[Rendered images with source text]
┌──

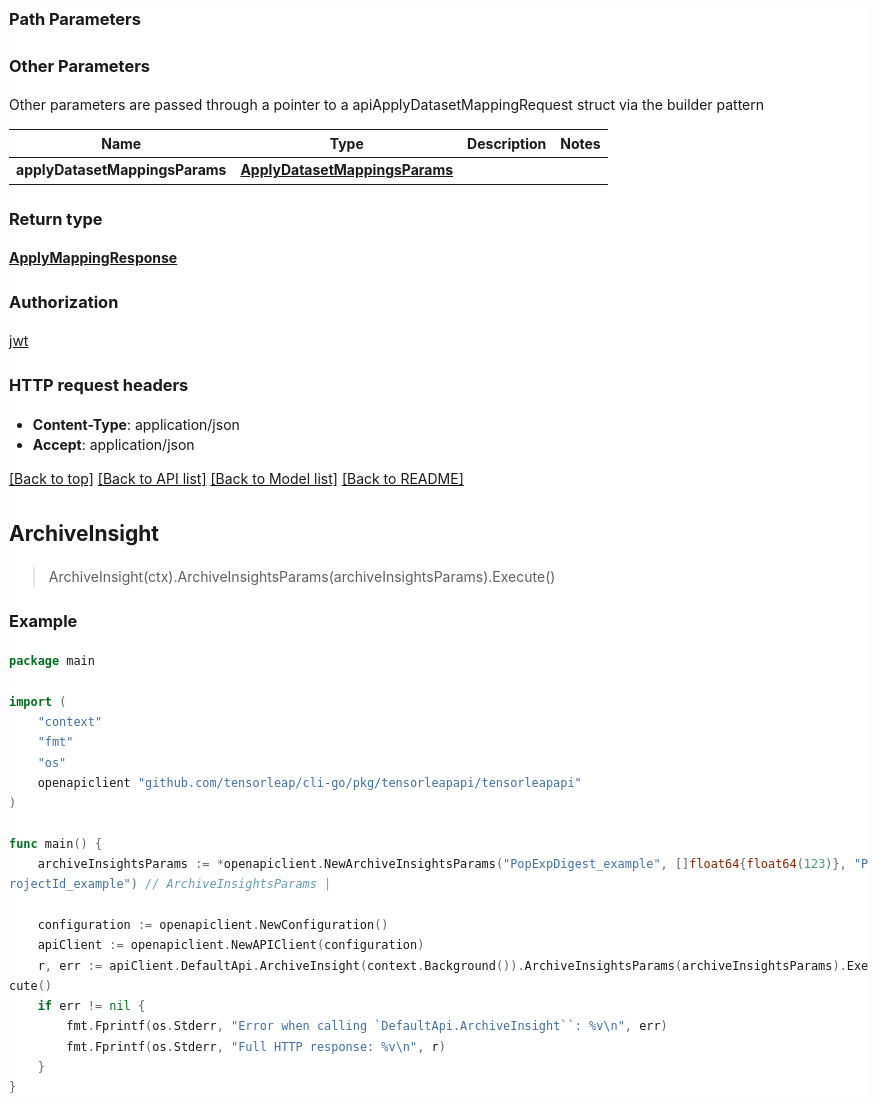 
### Path Parameters



### Other Parameters

Other parameters are passed through a pointer to a apiApplyDatasetMappingRequest struct via the builder pattern


Name | Type | Description  | Notes
------------- | ------------- | ------------- | -------------
 **applyDatasetMappingsParams** | [**ApplyDatasetMappingsParams**](ApplyDatasetMappingsParams.md) |  | 

### Return type

[**ApplyMappingResponse**](ApplyMappingResponse.md)

### Authorization

[jwt](../README.md#jwt)

### HTTP request headers

- **Content-Type**: application/json
- **Accept**: application/json

[[Back to top]](#) [[Back to API list]](../README.md#documentation-for-api-endpoints)
[[Back to Model list]](../README.md#documentation-for-models)
[[Back to README]](../README.md)


## ArchiveInsight

> ArchiveInsight(ctx).ArchiveInsightsParams(archiveInsightsParams).Execute()



### Example

```go
package main

import (
    "context"
    "fmt"
    "os"
    openapiclient "github.com/tensorleap/cli-go/pkg/tensorleapapi/tensorleapapi"
)

func main() {
    archiveInsightsParams := *openapiclient.NewArchiveInsightsParams("PopExpDigest_example", []float64{float64(123)}, "ProjectId_example") // ArchiveInsightsParams | 

    configuration := openapiclient.NewConfiguration()
    apiClient := openapiclient.NewAPIClient(configuration)
    r, err := apiClient.DefaultApi.ArchiveInsight(context.Background()).ArchiveInsightsParams(archiveInsightsParams).Execute()
    if err != nil {
        fmt.Fprintf(os.Stderr, "Error when calling `DefaultApi.ArchiveInsight``: %v\n", err)
        fmt.Fprintf(os.Stderr, "Full HTTP response: %v\n", r)
    }
}
```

└──

[WHAT IS NEEDED]
Whenever the string "application" shows up in a line of the records, that line counts; state how many lines count, and only that.

[RESPONSE]
2